▶ [What is being asked] Comb through the entries for "scripts" and pull out each line that holds it.

-- Extracted records follows --

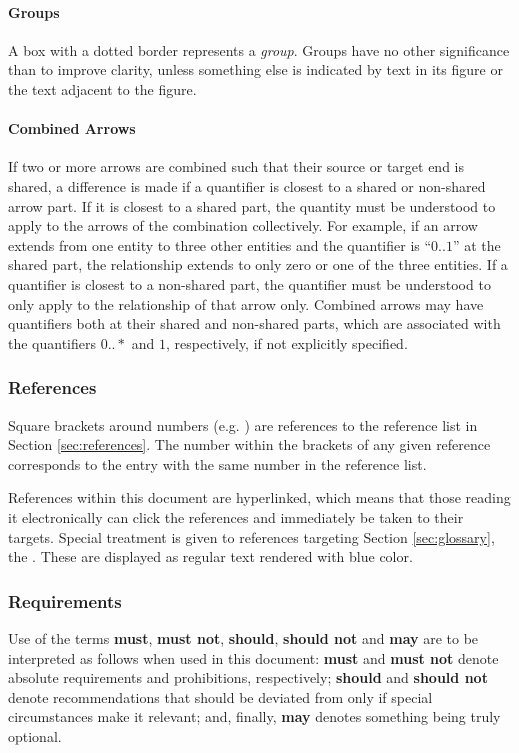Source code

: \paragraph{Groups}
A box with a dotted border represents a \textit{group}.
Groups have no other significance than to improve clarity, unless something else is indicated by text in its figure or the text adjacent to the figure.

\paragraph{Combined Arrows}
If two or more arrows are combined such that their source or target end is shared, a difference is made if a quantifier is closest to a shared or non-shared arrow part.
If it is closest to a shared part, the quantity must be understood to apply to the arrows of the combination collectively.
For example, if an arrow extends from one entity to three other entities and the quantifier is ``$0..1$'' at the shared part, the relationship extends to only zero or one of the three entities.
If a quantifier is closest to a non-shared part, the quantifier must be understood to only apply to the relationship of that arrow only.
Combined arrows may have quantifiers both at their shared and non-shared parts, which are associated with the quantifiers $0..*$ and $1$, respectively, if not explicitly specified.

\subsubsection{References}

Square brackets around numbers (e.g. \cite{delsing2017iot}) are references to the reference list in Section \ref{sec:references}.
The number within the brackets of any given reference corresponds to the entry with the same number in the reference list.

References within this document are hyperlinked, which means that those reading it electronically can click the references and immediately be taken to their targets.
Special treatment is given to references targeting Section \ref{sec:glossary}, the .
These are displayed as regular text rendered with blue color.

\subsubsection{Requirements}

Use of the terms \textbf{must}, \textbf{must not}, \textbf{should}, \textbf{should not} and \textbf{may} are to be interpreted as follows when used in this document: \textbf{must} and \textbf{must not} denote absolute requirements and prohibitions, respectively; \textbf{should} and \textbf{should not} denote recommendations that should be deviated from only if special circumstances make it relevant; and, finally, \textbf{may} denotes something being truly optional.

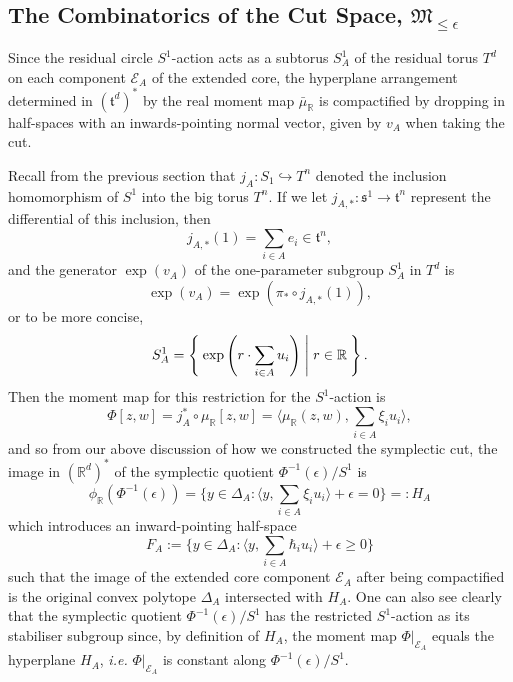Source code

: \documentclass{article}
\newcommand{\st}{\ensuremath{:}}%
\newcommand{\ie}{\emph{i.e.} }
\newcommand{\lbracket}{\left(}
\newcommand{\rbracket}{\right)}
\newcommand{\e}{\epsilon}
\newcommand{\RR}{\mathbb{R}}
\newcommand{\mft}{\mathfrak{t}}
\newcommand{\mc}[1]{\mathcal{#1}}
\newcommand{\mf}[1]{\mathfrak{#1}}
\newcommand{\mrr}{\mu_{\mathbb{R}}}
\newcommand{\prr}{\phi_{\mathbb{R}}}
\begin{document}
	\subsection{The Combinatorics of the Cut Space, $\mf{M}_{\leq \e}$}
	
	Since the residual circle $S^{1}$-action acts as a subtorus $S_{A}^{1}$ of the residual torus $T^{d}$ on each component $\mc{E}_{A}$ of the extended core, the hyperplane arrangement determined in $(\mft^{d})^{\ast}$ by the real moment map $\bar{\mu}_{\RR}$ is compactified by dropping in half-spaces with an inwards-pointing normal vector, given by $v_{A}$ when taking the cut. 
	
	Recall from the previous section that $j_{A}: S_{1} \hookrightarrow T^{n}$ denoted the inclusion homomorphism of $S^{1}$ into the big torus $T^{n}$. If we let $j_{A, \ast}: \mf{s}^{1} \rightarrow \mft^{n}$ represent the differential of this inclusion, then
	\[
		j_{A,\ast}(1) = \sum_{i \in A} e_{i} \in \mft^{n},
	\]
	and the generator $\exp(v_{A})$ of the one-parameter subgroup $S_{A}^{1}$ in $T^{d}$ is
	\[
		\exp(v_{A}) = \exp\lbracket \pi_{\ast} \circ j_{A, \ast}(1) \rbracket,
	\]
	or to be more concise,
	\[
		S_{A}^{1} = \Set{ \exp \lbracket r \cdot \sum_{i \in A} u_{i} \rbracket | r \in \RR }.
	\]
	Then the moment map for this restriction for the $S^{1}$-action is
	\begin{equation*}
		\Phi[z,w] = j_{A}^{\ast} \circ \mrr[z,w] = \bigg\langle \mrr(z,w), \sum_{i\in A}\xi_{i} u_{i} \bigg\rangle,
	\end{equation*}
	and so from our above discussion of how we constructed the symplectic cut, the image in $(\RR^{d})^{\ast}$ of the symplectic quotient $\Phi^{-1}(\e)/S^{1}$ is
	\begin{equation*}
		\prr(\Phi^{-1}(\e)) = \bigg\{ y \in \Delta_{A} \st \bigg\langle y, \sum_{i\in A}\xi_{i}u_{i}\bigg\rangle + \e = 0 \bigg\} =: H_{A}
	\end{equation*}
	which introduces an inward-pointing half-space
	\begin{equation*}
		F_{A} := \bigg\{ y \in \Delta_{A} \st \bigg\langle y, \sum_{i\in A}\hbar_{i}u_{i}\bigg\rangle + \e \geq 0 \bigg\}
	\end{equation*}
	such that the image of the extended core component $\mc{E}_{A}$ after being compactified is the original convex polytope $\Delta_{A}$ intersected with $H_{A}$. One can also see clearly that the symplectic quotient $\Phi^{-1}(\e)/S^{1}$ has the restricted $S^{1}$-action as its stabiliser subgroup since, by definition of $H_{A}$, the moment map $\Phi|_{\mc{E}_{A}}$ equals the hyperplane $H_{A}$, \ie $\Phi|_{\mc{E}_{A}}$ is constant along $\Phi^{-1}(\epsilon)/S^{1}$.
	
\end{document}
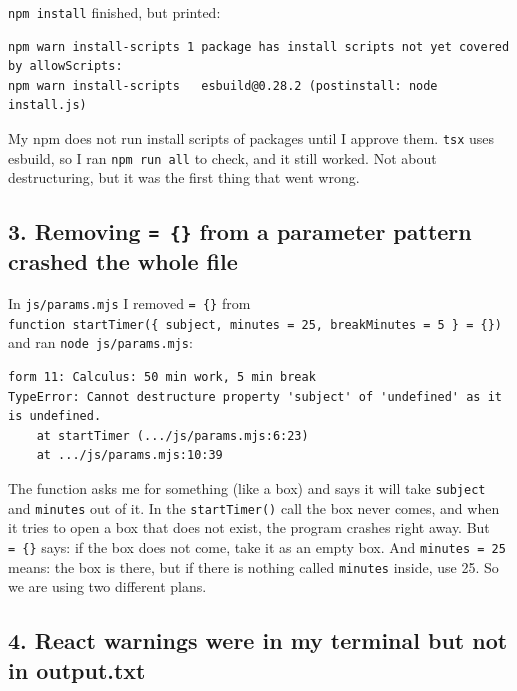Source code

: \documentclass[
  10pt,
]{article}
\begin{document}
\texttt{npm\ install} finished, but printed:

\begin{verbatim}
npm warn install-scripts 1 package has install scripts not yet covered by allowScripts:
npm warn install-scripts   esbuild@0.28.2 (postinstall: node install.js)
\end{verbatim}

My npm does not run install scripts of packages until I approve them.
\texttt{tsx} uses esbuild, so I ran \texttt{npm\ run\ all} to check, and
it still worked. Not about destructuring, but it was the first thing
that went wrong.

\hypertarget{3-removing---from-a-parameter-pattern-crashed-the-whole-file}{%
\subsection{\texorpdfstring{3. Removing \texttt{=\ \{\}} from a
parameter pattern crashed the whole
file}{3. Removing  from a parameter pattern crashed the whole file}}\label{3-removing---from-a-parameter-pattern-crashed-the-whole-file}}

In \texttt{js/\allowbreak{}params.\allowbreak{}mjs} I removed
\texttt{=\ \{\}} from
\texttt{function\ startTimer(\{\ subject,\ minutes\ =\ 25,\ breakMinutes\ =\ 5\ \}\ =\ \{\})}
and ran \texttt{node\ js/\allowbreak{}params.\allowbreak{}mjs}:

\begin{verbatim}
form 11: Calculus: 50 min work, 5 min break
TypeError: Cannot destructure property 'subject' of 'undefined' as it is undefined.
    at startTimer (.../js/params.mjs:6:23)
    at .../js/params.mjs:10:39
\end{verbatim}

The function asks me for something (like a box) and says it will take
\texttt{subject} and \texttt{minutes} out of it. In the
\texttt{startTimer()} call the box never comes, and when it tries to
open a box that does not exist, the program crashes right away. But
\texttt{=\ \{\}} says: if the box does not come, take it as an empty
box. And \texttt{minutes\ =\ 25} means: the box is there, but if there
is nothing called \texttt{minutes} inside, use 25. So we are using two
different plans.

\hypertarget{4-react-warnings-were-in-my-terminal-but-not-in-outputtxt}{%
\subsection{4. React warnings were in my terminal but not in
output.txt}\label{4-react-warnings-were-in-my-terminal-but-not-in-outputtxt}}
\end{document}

-- Extracted records concluded --

▶ [Output below]
npm warn install-scripts 1 package has install scripts not yet covered by allowScripts:
npm warn install-scripts   esbuild@0.28.2 (postinstall: node install.js)
My npm does not run install scripts of packages until I approve them.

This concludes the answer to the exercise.